Falcone's killing was decided at meetings of the Sicilian Mafia Commission between September and December 1991, and orchestrated by boss Salvatore Riina, in which other targets were also identified. Following the judgment of the Supreme Court of Cassation confirming the claims of the Maxi Trial (30 January 1992), the Sicilian Mafia decided to start the attacks on political figures.

In April and May 1992, Salvatore Biondino, Raffaele Ganci and Salvatore Cancemi conducted inspections at Highway A29 in the Capaci area to find a suitable place for the attack to be carried out. During the same period, there were organizational meetings near Altofonte consisting of Giovanni Brusca, Antonino Gioè, Gioacchino La Barbera, Pietro Rampulla, Santino Di Matteo, and Leoluca Bagarella, where some 200 kilograms of quarry explosives were procured by Giuseppe Agrigento (mobster of San Cipirello). The explosives were then taken to the house of Antonino Troia (under the Capaci family), where another meeting took place also including Raffaele Ganci, Salvatore Cancemi, Giovan Battista Ferrante, Giovanni Battaglia, Salvatore Biondino and Salvatore Biondo, during which the transfer of the other part of the explosive (TNT and RDX) was carried out by Biondino and Giuseppe Graviano (head of the Brancaccio Family).

According to imprisoned ex-mafia informant Maurizio Avola, boss John Gotti of the powerful New York mafia Gambino family sent an explosives expert to train the Corleonesi Mafia clan killers in the use of explosives.

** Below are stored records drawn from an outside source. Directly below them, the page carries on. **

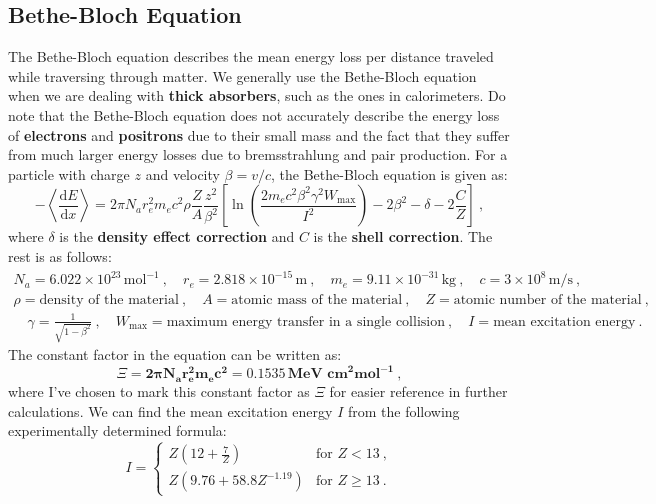 \documentclass[10pt, titlepage, a4paper]{article}
\newcommand{\dd}{\mathrm{d}}
\numberwithin{equation}{section}
\begin{document}
\subsection{Bethe-Bloch Equation}
The Bethe-Bloch equation describes the mean energy loss per distance traveled while traversing through matter.
We generally use the Bethe-Bloch equation when we are dealing with \textbf{thick absorbers}, such as the ones in calorimeters.
Do note that the Bethe-Bloch equation does not accurately describe the energy loss of \textbf{electrons} and \textbf{positrons} 
due to their small mass and the fact that they suffer from much larger energy losses due to bremsstrahlung and pair production.
For a particle with charge $z$ and velocity $\beta = v/c$, the Bethe-Bloch equation is given as:
%
\begin{equation}
    -\left\langle \frac{\dd E}{\dd x} \right\rangle = 2\pi N_a r_e^2 m_e c^2 \rho \frac{Z}{A}\frac{z^2}{\beta^2}\left[\ln\left(\frac{2m_ec^2\beta^2\gamma^2W_{\text{max}}}{I^2}\right) - 2\beta^2 - \delta - 2\frac{C}{Z}\right]\>,
    \label{eq:bethe-bloch}
\end{equation}
%
where $\delta$ is the \textbf{density effect correction} and $C$ is the \textbf{shell correction}. The rest is as follows:
%
\begin{gather*}
    N_a = 6.022 \times 10^{23}\,\text{mol}^{-1}\>, \quad r_e = 2.818 \times 10^{-15}\,\text{m}\>, \quad m_e = 9.11 \times 10^{-31}\,\text{kg}\>, \quad c = 3 \times 10^8\,\text{m/s}\>, \nonumber \\
    \rho = \text{density of the material}\>, \quad A = \text{atomic mass of the material}\>, \quad Z = \text{atomic number of the material}\>, \\
    \quad \gamma = \frac{1}{\sqrt{1-\beta^2}}\>, \quad W_{\text{max}} = \text{maximum energy transfer in a single collision}\>, \quad I = \text{mean excitation energy}\>. \nonumber
\end{gather*}
%
The constant factor in the equation can be written as:
%
\begin{equation}
    \Xi = \bm{2\pi N_a r_e^2 m_e c^2 = 0.1535\,\textbf{MeV cm}^2\textbf{mol}^{-1}}\>,
    \label{eq:bb-constant}
\end{equation}
%
where I've chosen to mark this constant factor as $\Xi$ for easier reference in further calculations.
We can find the mean excitation energy $I$ from the following experimentally determined formula:
%
\begin{equation}
    I = \begin{cases}
        Z(12 + \frac{7}{Z}) & \text{for } Z < 13\>, \\
        Z(9.76 + 58.8Z^{-1.19}) & \text{for } Z \geq 13\>.
    \end{cases}
    \label{eq:I}
\end{equation}
\end{document}
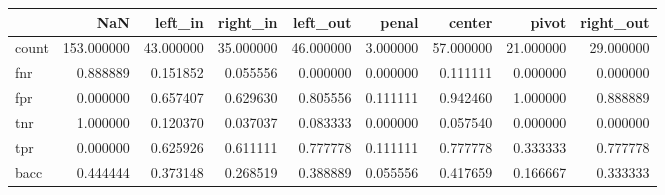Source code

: \begin{tabular}{lrrrrrrrr}
\toprule
{} &         NaN &    left\_in &   right\_in &   left\_out &     penal &     center &      pivot &  right\_out \\
\midrule
count &  153.000000 &  43.000000 &  35.000000 &  46.000000 &  3.000000 &  57.000000 &  21.000000 &  29.000000 \\
fnr   &    0.888889 &   0.151852 &   0.055556 &   0.000000 &  0.000000 &   0.111111 &   0.000000 &   0.000000 \\
fpr   &    0.000000 &   0.657407 &   0.629630 &   0.805556 &  0.111111 &   0.942460 &   1.000000 &   0.888889 \\
tnr   &    1.000000 &   0.120370 &   0.037037 &   0.083333 &  0.000000 &   0.057540 &   0.000000 &   0.000000 \\
tpr   &    0.000000 &   0.625926 &   0.611111 &   0.777778 &  0.111111 &   0.777778 &   0.333333 &   0.777778 \\
bacc  &    0.444444 &   0.373148 &   0.268519 &   0.388889 &  0.055556 &   0.417659 &   0.166667 &   0.333333 \\
\bottomrule
\end{tabular}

Brusca, La Barbera, Di Matteo, Ferrante, Troia, Biondino and Rampulla repeatedly experimented with the functioning of the electrical devices that had been procured by Rampulla to be used for the explosion. They also tested an electrical appliance at the agreed-upon site on the highway, and cut tree branches that blocked the view of the highway. On the evening of 8 May, Brusca, Barbera, Gioè, Troia and Rampulla arranged 13 barrels loaded with about 400 kilograms of explosives onto a skateboard placed in a drainage tunnel under the highway.
In the middle of May, Raffaele Ganci, his sons Domenico and Calogero and his nephew Antonino Galliano took care of monitoring the movements of the Fiat Cromas which carried Falcone and his entourage returning from Rome to Palermo.

==Bombing==
On 23 May, Domenico Ganci first heard from Ferrante and La Barbera that a Fiat Croma had left for Falcone. Ferrante and Biondo, who were stationed near Punta Raisi Airport, later saw the cars from the airport and warned La Barbera that Falcone had arrived. La Barbera followed Falcone's procession on a road parallel to Highway A29, staying in contact by telephone for 3–4 minutes with Gioè, who was stationed with Brusca on the hills above Capaci adjacent to the detonation site on the highway. At the sight of the procession, Brusca activated the remote control that caused the explosion. The first car was hit by the full force of the explosion and thrown from the road surface into an orchard of olive trees a few tens of meters away, instantly killing agents Antonio Montinaro, Vito Schifani and Rocco Dicillo. The second car, carrying Falcone and his wife, crashed against the concrete wall and the debris, fatally ejecting Falcone and his wife, who were not wearing seat belts, through the windscreen.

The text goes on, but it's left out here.